### WHAT IS NEEDED
Search the listing for "vertical" and copy every line where it appears.

### PROVIDED INFORMATION
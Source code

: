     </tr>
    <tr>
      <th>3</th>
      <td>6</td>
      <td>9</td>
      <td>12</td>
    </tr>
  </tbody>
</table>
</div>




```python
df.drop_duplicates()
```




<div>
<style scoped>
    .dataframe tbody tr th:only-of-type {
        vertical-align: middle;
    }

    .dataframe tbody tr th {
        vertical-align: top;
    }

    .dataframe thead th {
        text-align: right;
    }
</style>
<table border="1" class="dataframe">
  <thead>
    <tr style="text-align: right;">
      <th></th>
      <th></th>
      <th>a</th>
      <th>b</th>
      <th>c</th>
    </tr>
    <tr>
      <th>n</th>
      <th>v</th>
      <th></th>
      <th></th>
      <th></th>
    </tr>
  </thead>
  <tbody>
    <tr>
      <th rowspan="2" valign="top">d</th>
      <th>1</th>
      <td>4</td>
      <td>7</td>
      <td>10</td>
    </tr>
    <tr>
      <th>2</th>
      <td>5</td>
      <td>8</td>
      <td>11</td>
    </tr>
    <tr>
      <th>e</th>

### EXPECTED OUTPUT
        vertical-align: middle;
        vertical-align: top;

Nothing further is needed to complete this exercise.